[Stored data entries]
____

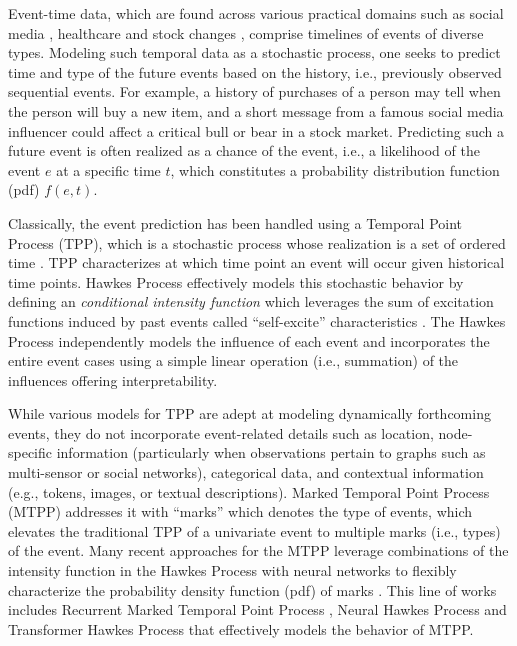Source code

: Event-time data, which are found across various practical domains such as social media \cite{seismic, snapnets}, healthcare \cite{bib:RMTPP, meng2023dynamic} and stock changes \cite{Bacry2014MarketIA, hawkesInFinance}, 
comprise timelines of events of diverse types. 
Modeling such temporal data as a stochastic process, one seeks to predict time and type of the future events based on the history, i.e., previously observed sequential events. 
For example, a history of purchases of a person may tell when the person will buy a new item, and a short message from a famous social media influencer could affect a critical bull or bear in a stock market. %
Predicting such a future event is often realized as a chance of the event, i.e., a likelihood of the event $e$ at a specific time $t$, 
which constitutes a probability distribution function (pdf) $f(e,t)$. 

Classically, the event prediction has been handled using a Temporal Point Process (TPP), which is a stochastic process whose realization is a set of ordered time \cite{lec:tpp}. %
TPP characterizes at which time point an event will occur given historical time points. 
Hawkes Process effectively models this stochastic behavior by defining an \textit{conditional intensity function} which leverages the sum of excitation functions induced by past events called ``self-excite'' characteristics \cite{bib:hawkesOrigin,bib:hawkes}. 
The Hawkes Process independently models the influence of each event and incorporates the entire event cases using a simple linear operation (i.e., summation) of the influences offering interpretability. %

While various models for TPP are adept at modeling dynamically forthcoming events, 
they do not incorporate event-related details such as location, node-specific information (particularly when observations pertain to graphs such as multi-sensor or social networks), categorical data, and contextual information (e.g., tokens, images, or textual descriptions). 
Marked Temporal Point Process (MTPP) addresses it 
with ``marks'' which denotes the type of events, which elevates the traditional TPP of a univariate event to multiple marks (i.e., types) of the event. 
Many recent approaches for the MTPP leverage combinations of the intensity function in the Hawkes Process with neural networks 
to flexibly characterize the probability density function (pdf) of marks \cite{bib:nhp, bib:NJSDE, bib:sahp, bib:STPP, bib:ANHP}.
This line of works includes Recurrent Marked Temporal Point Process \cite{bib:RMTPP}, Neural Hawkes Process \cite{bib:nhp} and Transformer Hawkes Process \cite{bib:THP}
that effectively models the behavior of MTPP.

____

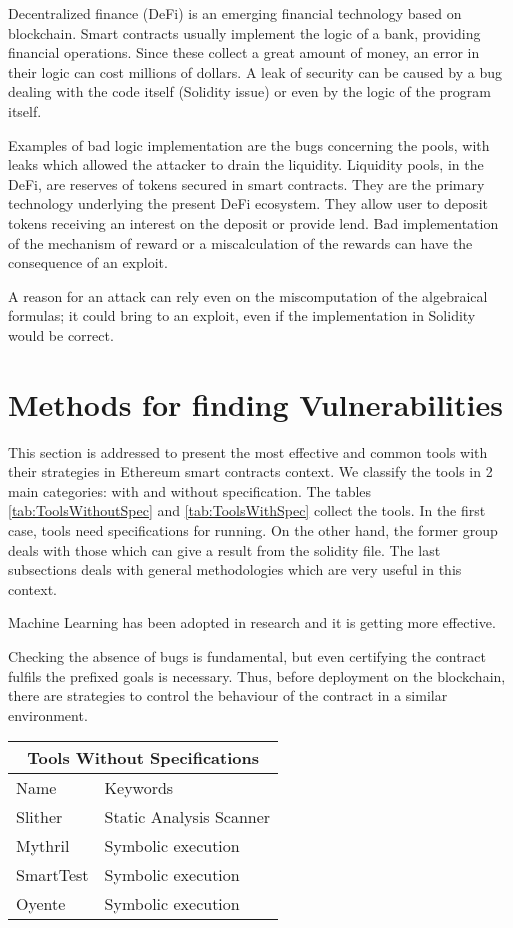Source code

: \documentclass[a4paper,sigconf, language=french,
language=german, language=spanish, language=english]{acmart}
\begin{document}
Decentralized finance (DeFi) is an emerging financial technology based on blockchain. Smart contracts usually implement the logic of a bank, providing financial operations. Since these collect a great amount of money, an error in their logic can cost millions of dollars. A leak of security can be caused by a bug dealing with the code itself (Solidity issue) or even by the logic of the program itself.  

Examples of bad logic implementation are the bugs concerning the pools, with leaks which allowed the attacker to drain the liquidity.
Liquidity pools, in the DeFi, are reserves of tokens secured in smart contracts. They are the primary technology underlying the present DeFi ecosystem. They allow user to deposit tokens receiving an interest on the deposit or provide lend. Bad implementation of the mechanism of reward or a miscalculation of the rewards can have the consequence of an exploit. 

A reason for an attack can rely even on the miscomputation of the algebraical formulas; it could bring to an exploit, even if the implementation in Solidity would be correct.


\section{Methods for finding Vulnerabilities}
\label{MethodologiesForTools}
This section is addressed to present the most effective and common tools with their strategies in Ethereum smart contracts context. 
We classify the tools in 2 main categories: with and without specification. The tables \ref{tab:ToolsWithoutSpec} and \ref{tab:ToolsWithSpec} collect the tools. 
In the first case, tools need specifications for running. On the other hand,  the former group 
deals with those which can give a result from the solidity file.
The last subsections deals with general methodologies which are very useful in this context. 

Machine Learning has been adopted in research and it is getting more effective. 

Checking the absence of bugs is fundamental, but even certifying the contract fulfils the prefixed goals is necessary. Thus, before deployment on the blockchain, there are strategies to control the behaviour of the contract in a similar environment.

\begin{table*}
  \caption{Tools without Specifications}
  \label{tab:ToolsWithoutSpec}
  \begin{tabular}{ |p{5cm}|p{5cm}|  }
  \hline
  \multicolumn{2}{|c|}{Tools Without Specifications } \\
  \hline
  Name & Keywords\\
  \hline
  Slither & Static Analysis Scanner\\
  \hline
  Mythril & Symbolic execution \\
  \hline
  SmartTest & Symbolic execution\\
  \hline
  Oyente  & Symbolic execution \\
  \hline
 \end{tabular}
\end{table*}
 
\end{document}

____

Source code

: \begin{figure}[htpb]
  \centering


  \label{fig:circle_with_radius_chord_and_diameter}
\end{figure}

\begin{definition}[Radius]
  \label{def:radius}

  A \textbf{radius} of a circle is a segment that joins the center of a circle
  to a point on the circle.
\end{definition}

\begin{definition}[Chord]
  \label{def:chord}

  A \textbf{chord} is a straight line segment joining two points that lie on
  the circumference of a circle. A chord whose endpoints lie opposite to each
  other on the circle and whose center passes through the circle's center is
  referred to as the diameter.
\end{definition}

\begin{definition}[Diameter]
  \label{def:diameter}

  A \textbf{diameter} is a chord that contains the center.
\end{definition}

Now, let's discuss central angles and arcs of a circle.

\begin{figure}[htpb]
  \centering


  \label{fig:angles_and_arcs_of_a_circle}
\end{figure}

____

§ **WORK REQUIRED**:
Go through the entries above and say how many lines include the word "that". Give the number only.

§ **RESPONSE TO THE EXERCISE**:
4